## What needs to be done
For each line below with the word "veranda", write out a copy.

## Provided entries
##############################
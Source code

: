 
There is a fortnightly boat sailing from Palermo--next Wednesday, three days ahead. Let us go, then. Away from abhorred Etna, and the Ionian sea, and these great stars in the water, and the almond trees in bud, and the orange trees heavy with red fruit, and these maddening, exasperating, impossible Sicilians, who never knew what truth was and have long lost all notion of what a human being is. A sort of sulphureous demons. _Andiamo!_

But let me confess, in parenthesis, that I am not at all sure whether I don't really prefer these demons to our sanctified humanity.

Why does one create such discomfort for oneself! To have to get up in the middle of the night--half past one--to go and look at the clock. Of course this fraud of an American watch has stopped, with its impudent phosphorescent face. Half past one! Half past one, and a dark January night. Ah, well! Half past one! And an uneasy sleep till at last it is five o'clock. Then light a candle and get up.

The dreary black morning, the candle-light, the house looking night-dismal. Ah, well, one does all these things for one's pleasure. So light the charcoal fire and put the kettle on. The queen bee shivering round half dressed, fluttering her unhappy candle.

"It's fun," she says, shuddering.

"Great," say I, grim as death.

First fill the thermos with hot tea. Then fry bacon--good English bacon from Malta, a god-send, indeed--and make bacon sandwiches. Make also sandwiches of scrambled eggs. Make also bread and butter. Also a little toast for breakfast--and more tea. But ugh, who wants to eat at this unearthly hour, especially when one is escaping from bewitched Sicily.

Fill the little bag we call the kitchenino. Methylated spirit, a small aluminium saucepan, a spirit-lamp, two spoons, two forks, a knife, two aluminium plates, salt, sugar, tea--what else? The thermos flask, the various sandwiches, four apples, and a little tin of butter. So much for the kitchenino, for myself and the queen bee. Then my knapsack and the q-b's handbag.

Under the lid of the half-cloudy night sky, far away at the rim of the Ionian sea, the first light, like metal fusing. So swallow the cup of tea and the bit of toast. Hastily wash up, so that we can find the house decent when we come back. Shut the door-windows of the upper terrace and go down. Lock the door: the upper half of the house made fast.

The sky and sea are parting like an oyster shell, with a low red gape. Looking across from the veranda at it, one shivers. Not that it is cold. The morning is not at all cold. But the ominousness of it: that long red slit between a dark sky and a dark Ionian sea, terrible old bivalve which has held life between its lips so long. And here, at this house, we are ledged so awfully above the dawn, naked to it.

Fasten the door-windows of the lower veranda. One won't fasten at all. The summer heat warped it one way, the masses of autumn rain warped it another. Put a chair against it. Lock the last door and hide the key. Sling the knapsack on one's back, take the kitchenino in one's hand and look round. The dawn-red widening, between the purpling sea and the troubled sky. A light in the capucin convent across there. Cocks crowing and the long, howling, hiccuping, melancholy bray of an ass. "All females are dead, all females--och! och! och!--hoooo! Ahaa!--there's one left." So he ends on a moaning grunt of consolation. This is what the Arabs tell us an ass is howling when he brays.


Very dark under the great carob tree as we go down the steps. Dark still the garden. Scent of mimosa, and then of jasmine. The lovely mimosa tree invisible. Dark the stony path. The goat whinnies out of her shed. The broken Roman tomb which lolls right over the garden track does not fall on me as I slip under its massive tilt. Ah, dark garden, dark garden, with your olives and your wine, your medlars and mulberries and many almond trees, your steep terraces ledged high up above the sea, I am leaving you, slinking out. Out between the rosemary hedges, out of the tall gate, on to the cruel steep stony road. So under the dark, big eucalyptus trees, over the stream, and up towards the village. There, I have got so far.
##############################
## Written answer
The sky and sea are parting like an oyster shell, with a low red gape. Looking across from the veranda at it, one shivers. Not that it is cold. The morning is not at all cold. But the ominousness of it: that long red slit between a dark sky and a dark Ionian sea, terrible old bivalve which has held life between its lips so long. And here, at this house, we are ledged so awfully above the dawn, naked to it.
Fasten the door-windows of the lower veranda. One won't fasten at all. The summer heat warped it one way, the masses of autumn rain warped it another. Put a chair against it. Lock the last door and hide the key. Sling the knapsack on one's back, take the kitchenino in one's hand and look round. The dawn-red widening, between the purpling sea and the troubled sky. A light in the capucin convent across there. Cocks crowing and the long, howling, hiccuping, melancholy bray of an ass. "All females are dead, all females--och! och! och!--hoooo! Ahaa!--there's one left." So he ends on a moaning grunt of consolation. This is what the Arabs tell us an ass is howling when he brays.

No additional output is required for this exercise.